*** Stored data ***

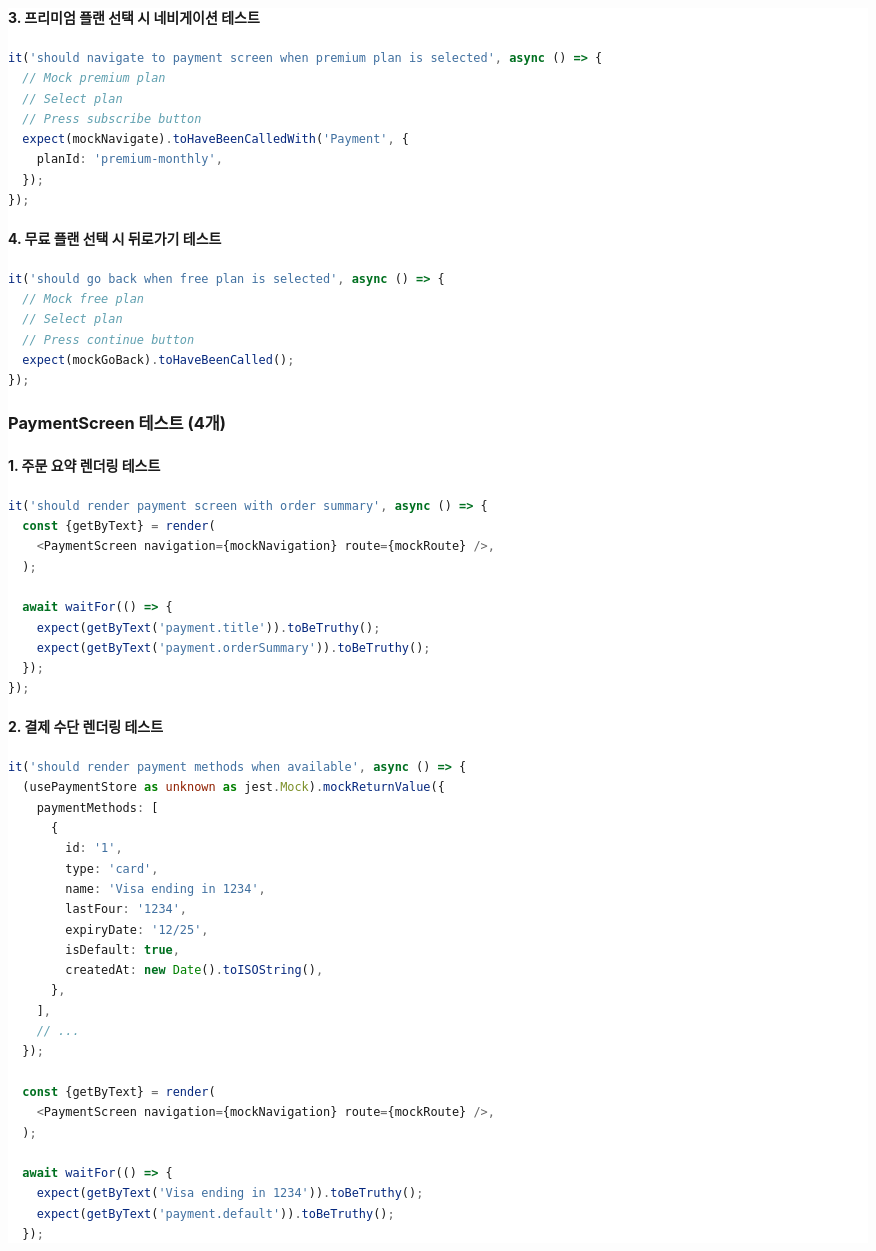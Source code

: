 
#### 3. 프리미엄 플랜 선택 시 네비게이션 테스트
```typescript
it('should navigate to payment screen when premium plan is selected', async () => {
  // Mock premium plan
  // Select plan
  // Press subscribe button
  expect(mockNavigate).toHaveBeenCalledWith('Payment', {
    planId: 'premium-monthly',
  });
});
```

#### 4. 무료 플랜 선택 시 뒤로가기 테스트
```typescript
it('should go back when free plan is selected', async () => {
  // Mock free plan
  // Select plan
  // Press continue button
  expect(mockGoBack).toHaveBeenCalled();
});
```

### PaymentScreen 테스트 (4개)

#### 1. 주문 요약 렌더링 테스트
```typescript
it('should render payment screen with order summary', async () => {
  const {getByText} = render(
    <PaymentScreen navigation={mockNavigation} route={mockRoute} />,
  );

  await waitFor(() => {
    expect(getByText('payment.title')).toBeTruthy();
    expect(getByText('payment.orderSummary')).toBeTruthy();
  });
});
```

#### 2. 결제 수단 렌더링 테스트
```typescript
it('should render payment methods when available', async () => {
  (usePaymentStore as unknown as jest.Mock).mockReturnValue({
    paymentMethods: [
      {
        id: '1',
        type: 'card',
        name: 'Visa ending in 1234',
        lastFour: '1234',
        expiryDate: '12/25',
        isDefault: true,
        createdAt: new Date().toISOString(),
      },
    ],
    // ...
  });

  const {getByText} = render(
    <PaymentScreen navigation={mockNavigation} route={mockRoute} />,
  );

  await waitFor(() => {
    expect(getByText('Visa ending in 1234')).toBeTruthy();
    expect(getByText('payment.default')).toBeTruthy();
  });
```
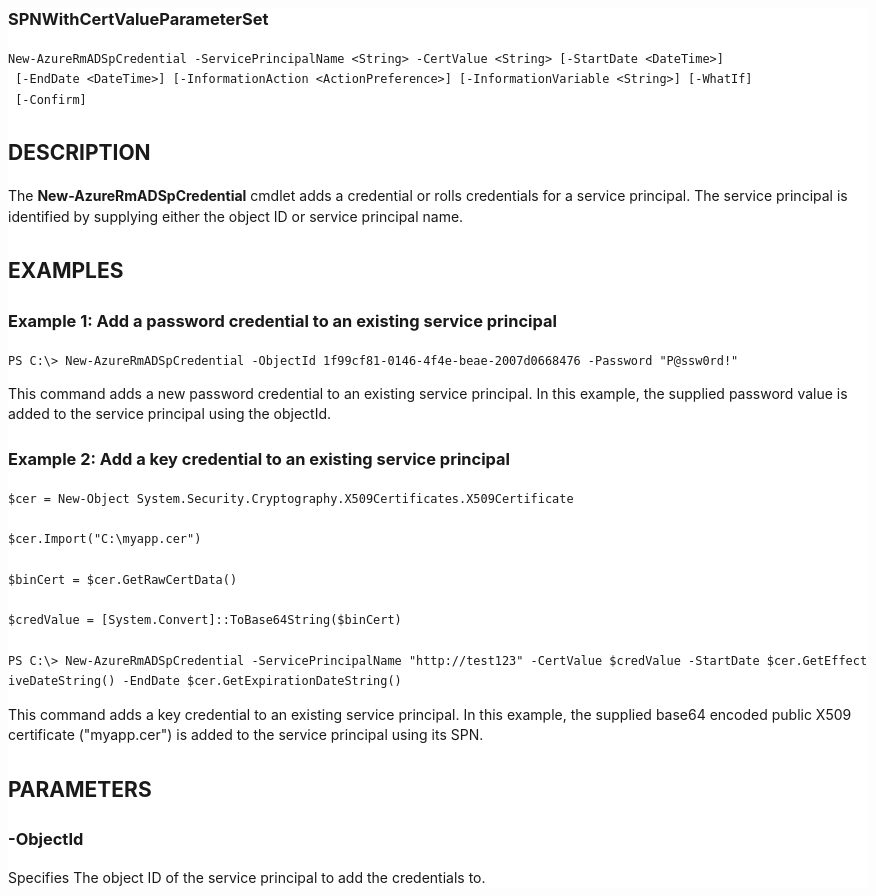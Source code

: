 ### SPNWithCertValueParameterSet
```
New-AzureRmADSpCredential -ServicePrincipalName <String> -CertValue <String> [-StartDate <DateTime>]
 [-EndDate <DateTime>] [-InformationAction <ActionPreference>] [-InformationVariable <String>] [-WhatIf]
 [-Confirm]
```

## DESCRIPTION
The **New-AzureRmADSpCredential** cmdlet adds a credential or rolls credentials for a service principal.
The service principal is identified by supplying either the object ID or service principal name.

## EXAMPLES

### Example 1: Add a password credential to an existing service principal


```
PS C:\> New-AzureRmADSpCredential -ObjectId 1f99cf81-0146-4f4e-beae-2007d0668476 -Password "P@ssw0rd!"
```

This command adds a new password credential to an existing service principal.
In this example, the supplied password value is added to the service principal using the objectId.

### Example 2: Add a key credential to an existing service principal


```
$cer = New-Object System.Security.Cryptography.X509Certificates.X509Certificate 

$cer.Import("C:\myapp.cer") 

$binCert = $cer.GetRawCertData() 

$credValue = [System.Convert]::ToBase64String($binCert)

PS C:\> New-AzureRmADSpCredential -ServicePrincipalName "http://test123" -CertValue $credValue -StartDate $cer.GetEffectiveDateString() -EndDate $cer.GetExpirationDateString()
```

This command adds a key credential to an existing service principal.
In this example, the supplied base64 encoded public X509 certificate ("myapp.cer") is added to the service principal using its SPN.


## PARAMETERS

### -ObjectId
Specifies The object ID of the service principal to add the credentials to.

***

§ **Instructions to follow**: Copy all the lines of data exactly as they appear, dropping any images.

§ **Finished task**:
Source code

: 
#### 3. 프리미엄 플랜 선택 시 네비게이션 테스트
```typescript
it('should navigate to payment screen when premium plan is selected', async () => {
  // Mock premium plan
  // Select plan
  // Press subscribe button
  expect(mockNavigate).toHaveBeenCalledWith('Payment', {
    planId: 'premium-monthly',
  });
});
```

#### 4. 무료 플랜 선택 시 뒤로가기 테스트
```typescript
it('should go back when free plan is selected', async () => {
  // Mock free plan
  // Select plan
  // Press continue button
  expect(mockGoBack).toHaveBeenCalled();
});
```

### PaymentScreen 테스트 (4개)

#### 1. 주문 요약 렌더링 테스트
```typescript
it('should render payment screen with order summary', async () => {
  const {getByText} = render(
    <PaymentScreen navigation={mockNavigation} route={mockRoute} />,
  );

  await waitFor(() => {
    expect(getByText('payment.title')).toBeTruthy();
    expect(getByText('payment.orderSummary')).toBeTruthy();
  });
});
```

#### 2. 결제 수단 렌더링 테스트
```typescript
it('should render payment methods when available', async () => {
  (usePaymentStore as unknown as jest.Mock).mockReturnValue({
    paymentMethods: [
      {
        id: '1',
        type: 'card',
        name: 'Visa ending in 1234',
        lastFour: '1234',
        expiryDate: '12/25',
        isDefault: true,
        createdAt: new Date().toISOString(),
      },
    ],
    // ...
  });

  const {getByText} = render(
    <PaymentScreen navigation={mockNavigation} route={mockRoute} />,
  );

  await waitFor(() => {
    expect(getByText('Visa ending in 1234')).toBeTruthy();
    expect(getByText('payment.default')).toBeTruthy();
  });
```
Source code

: ### SPNWithCertValueParameterSet
```
New-AzureRmADSpCredential -ServicePrincipalName <String> -CertValue <String> [-StartDate <DateTime>]
 [-EndDate <DateTime>] [-InformationAction <ActionPreference>] [-InformationVariable <String>] [-WhatIf]
 [-Confirm]
```

## DESCRIPTION
The **New-AzureRmADSpCredential** cmdlet adds a credential or rolls credentials for a service principal.
The service principal is identified by supplying either the object ID or service principal name.

## EXAMPLES

### Example 1: Add a password credential to an existing service principal


```
PS C:\> New-AzureRmADSpCredential -ObjectId 1f99cf81-0146-4f4e-beae-2007d0668476 -Password "P@ssw0rd!"
```

This command adds a new password credential to an existing service principal.
In this example, the supplied password value is added to the service principal using the objectId.

### Example 2: Add a key credential to an existing service principal


```
$cer = New-Object System.Security.Cryptography.X509Certificates.X509Certificate 

$cer.Import("C:\myapp.cer") 

$binCert = $cer.GetRawCertData() 

$credValue = [System.Convert]::ToBase64String($binCert)

PS C:\> New-AzureRmADSpCredential -ServicePrincipalName "http://test123" -CertValue $credValue -StartDate $cer.GetEffectiveDateString() -EndDate $cer.GetExpirationDateString()
```

This command adds a key credential to an existing service principal.
In this example, the supplied base64 encoded public X509 certificate ("myapp.cer") is added to the service principal using its SPN.


## PARAMETERS

### -ObjectId
Specifies The object ID of the service principal to add the credentials to.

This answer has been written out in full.